The three Republicans have battled for the chance to take on Senator Jon Ossoff, a first-term Democrat who is seen by his party as a rising star and by Republicans as a formidable adversary. Mr. Ossoff did not face a primary challenger on Tuesday.

As the Republican race has played out, some in the party have become anxious that they are poorly positioned for what is expected to be one of the most competitive Senate elections in November.

The uncertain outcome Tuesday did not appear likely to allay those fears. The Republican race now moves toward a June 16 runoff that could bruise the finalists and drain resources that would otherwise be used in the general election.

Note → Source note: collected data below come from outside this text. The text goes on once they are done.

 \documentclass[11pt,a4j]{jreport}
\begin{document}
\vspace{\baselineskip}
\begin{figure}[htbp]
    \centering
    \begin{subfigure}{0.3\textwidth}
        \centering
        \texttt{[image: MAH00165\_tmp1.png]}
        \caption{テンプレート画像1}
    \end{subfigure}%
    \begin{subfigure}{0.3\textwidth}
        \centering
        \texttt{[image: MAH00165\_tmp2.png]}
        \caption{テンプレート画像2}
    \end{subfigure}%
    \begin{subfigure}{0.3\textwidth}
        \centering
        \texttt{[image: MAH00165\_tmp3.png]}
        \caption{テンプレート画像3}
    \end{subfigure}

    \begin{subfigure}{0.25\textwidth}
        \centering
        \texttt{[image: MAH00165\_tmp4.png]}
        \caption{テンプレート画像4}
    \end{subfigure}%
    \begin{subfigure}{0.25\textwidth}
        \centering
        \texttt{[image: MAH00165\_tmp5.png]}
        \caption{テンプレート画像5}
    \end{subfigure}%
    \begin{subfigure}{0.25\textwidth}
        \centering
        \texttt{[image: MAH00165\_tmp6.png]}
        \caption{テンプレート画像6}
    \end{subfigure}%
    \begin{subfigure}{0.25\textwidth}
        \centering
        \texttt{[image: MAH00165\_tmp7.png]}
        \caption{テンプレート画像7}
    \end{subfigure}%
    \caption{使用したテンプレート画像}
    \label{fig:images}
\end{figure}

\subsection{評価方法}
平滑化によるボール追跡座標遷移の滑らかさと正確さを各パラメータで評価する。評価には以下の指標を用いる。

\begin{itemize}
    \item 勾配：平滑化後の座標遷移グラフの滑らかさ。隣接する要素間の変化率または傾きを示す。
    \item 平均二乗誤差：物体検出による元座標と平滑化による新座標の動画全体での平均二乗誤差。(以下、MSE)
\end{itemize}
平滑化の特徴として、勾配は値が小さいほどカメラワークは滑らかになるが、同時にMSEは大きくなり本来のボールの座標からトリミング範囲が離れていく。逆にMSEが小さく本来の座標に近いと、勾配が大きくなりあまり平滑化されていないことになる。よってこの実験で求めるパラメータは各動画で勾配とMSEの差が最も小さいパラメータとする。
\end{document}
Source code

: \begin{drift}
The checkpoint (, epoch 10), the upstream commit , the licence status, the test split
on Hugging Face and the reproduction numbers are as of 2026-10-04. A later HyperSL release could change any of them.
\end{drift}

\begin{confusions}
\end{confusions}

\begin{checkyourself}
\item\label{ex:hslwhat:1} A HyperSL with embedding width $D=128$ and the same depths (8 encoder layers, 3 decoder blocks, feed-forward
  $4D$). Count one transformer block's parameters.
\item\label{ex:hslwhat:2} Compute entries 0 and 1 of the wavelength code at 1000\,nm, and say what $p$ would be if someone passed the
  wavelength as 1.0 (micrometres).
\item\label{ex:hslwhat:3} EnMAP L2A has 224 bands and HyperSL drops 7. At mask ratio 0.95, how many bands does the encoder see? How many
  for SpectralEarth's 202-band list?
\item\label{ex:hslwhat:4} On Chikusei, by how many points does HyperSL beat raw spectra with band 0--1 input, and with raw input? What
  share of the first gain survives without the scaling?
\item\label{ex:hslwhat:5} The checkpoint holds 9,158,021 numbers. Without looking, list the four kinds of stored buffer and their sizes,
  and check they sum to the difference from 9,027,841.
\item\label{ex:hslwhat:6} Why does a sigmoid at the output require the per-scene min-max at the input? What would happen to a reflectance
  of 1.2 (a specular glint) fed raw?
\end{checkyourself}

Attacks between the candidates had already begun to sharpen in the final days before Tuesday’s primary. Mr. Carter assailed Mr. Collins over a House ethics inquiry related to allegations that a member of Mr. Collins’s staff had a romantic relationship with an intern, and that the intern received pay without doing work. Mr. Collins has dismissed the matter, calling the complaint “bogus.”

Mr. Collins’s campaign called Mr. Dooley a “failed” coach and claimed that Mr. Carter was corrupt. (The Federal Election Commission in 2022 investigated a claim that Mr. Carter’s campaign had violated campaign finance laws but ultimately cleared him.)

Mr. Collins also has a history of incendiary social-media posts, including one suggesting that President Joseph R. Biden Jr. “sent the orders” for an assassination attempt against Mr. Trump in 2024.

All three candidates have angled for President Trump’s endorsement, but he has so far remained publicly neutral.

Mr. Collins sponsored the first piece of legislation Mr. Trump signed after returning to office, the Laken Riley Act, a law targeting undocumented immigrants for deportation. Mr. Dooley met with Mr. Trump at the White House for more than an hour in August, discussing football and politics, according to his campaign. Mr. Carter has been especially zealous in his outreach to the president, introducing a resolution in support of a Nobel Peace Prize for Mr. Trump and saying he has no points of disagreement with the president.

Instead of turning on the judgment of the president, the race has increasingly become a test of Gov. Brian Kemp’s influence as he prepares to leave office. Mr. Kemp has often been at Mr. Dooley’s side in recent months, joining him at dozens of events, and his political organization made a major financial investment in support of the former coach.